Point Location: Last time we presented a randomized incremental algorithm for constructing a trapezoidal map in the plane. Today we consider how to modify this algorithm to answer point location queries for the resulting trapezoidal decomposition. The preprocessing time will be O(n log n) in the expected case (as was the time to construct the trapezoidal map), and the space and query time will be O(n) and O(logn), respectively, in the expected case. Note that this may be applied to any spatial subdivision, by treating it as a set of line segments, and then building the resulting trapezoidal decomposition and using this data structure.

Recall from last time that we are treating the input as a set of segments S = {s1, ... sn} (permuted randomly), that Si denotes the subset consisting of the first i segments of S, and Ti denotes the trapezoidal map of Si. One important element of the analysis to remember from last time is that each time we add a new line segment, it may result in the creation of the collection of new trapezoids, which were said to depend on this line segment. We presented a backwards analysis that the number of new trapezoids that are created with each stage is expected to be O(1). This will play an important role in today's analysis.

Point Location Data Structure: As in Kirkpatrick's algorithm, the point location data structure will be based on a rooted directed acyclic graph. In particular, to the query processor it will look like a binary tree, but there may be sharing of subtrees. There are two types of nodes, x nodes and y nodes. Each x node contains the x coordinate of an endpoint of one of the segments. Its two children correspond to the points lying to the left and to the right of this coordinate. Each y node contains a pointer to a segment. The left and right children correspond to whether the query point is above or below the line containing the segment, respectively. (We will visit a y node only if we already know that the x coordinate of the query point lies between the left and right endpoints of the segment.)

Our construction of the point location data structure mirrors the incremental construction of the trapezoidal map. In particular, if we freeze the construction just after the insertion of any segment, the existing structure will be a point location structure for the existing trapezoidal map. In the figure below we show a simple example of what the data structure looks like for two line segments. There is one leaf for each trapezoid. The y nodes are shown as hexagons. For example, if the query point is in trapezoid D, we would first detect that it is to the right of p1 , then left of q1 , then below s1 (the right child), then right of p2, then above s2 (the left child).


Figure 54: Trapezoidal map point location data structure.

The question is how do we build this data structure incrementally? First observe that when a new line segment is added, we only need to adjust the portion of the tree that involves the trapezoids that have been deleted as a result of this new addition. This will be set of leaves in the current tree. Each such leaf will be replaced with a new subtree, which determines which one of the new trapezoids contains the query point. In Kirkpatrick's algorithm we just said ``check each of the new triangles that overlapped one of the old triangles'', and we will do essentially the same thing here. As in Kirkpatrick's algorithm, it will turn out that each old trapezoid is overlapped by a constant number of new trapezoids. However, let us consider the process in a little more detail here.

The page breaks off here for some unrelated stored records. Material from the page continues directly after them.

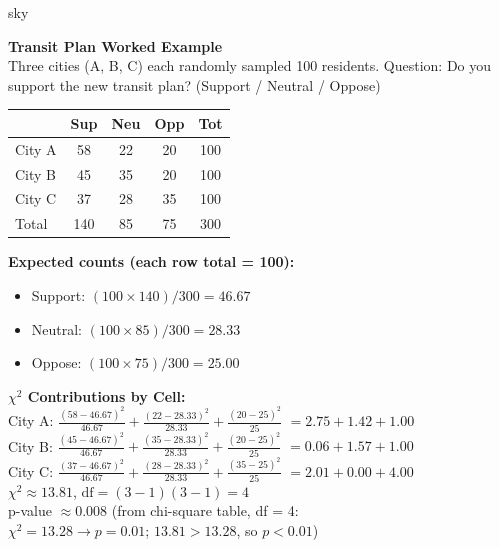 \documentclass[10pt]{article}
\begin{document}
\begin{skillbox}{sky}
\begin{minipage}[t]{0.48\linewidth}
    \textbf{Transit Plan Worked Example}\\
    Three cities (A, B, C) each randomly sampled 100 residents.
    Question: Do you support the new transit plan?
    (Support / Neutral / Oppose)

    \renewcommand{\arraystretch}{1.3}
    \begin{center}\small
    \begin{tabular}{@{} l c c c c @{}}
    \hline
              & Sup & Neu & Opp & Tot \\
    \hline
    City A    & 58  & 22  & 20  & 100 \\
    City B    & 45  & 35  & 20  & 100 \\
    City C    & 37  & 28  & 35  & 100 \\
    \hline
    Total     & 140 & 85  & 75  & 300 \\
    \hline
    \end{tabular}
    \end{center}

    \textbf{Expected counts (each row total = 100):}
    \begin{itemize}
        \item Support: $(100 \times 140)/300 = 46.67$
        \item Neutral: $(100 \times 85)/300 = 28.33$
        \item Oppose: $(100 \times 75)/300 = 25.00$
    \end{itemize}
\end{minipage}
\hfill
\begin{minipage}[t]{0.48\linewidth}
    \textbf{$\chi^2$ Contributions by Cell:}\\[4pt]
    City A: $\frac{(58-46.67)^2}{46.67} + \frac{(22-28.33)^2}{28.33} + \frac{(20-25)^2}{25}$
    $= 2.75 + 1.42 + 1.00$\\[4pt]
    City B: $\frac{(45-46.67)^2}{46.67} + \frac{(35-28.33)^2}{28.33} + \frac{(20-25)^2}{25}$
    $= 0.06 + 1.57 + 1.00$\\[4pt]
    City C: $\frac{(37-46.67)^2}{46.67} + \frac{(28-28.33)^2}{28.33} + \frac{(35-25)^2}{25}$
    $= 2.01 + 0.00 + 4.00$\\[6pt]
    $\chi^2 \approx 13.81$, $\text{df} = (3-1)(3-1) = 4$\\[4pt]
    p-value $\approx 0.008$ (from chi-square table, df = 4:\\
    $\chi^2 = 13.28 \to p = 0.01$; $13.81 > 13.28$, so $p < 0.01$)
\end{minipage}
\end{skillbox}
\end{document}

Suppose that we add a line segment. This results in the replacement of an existing set of trapezoids with a set of new trapezoids (shaded in the figure below). If the segment passes entirely through an existing trapezoid, then there will be two overlapping trapezoids in the new trapezoidal map, and thus we just need to compare against the newly added segment (one y node). If the existing trapezoid contains one or both endpoints, then we need to test on which sides of these endpoints we lie (one or two x nodes) and if we lie between them, then we need to test whether we lie above or below the line segment (one y node). If we add a line segment to the example above, resulting in the replacement of C, D, E and G with new trapezoids, we will replace these leaves of the subtree as shown in the figure below. It is important to notice that (through sharing) each trapezoid appears exactly once as a leaf in the resulting structure.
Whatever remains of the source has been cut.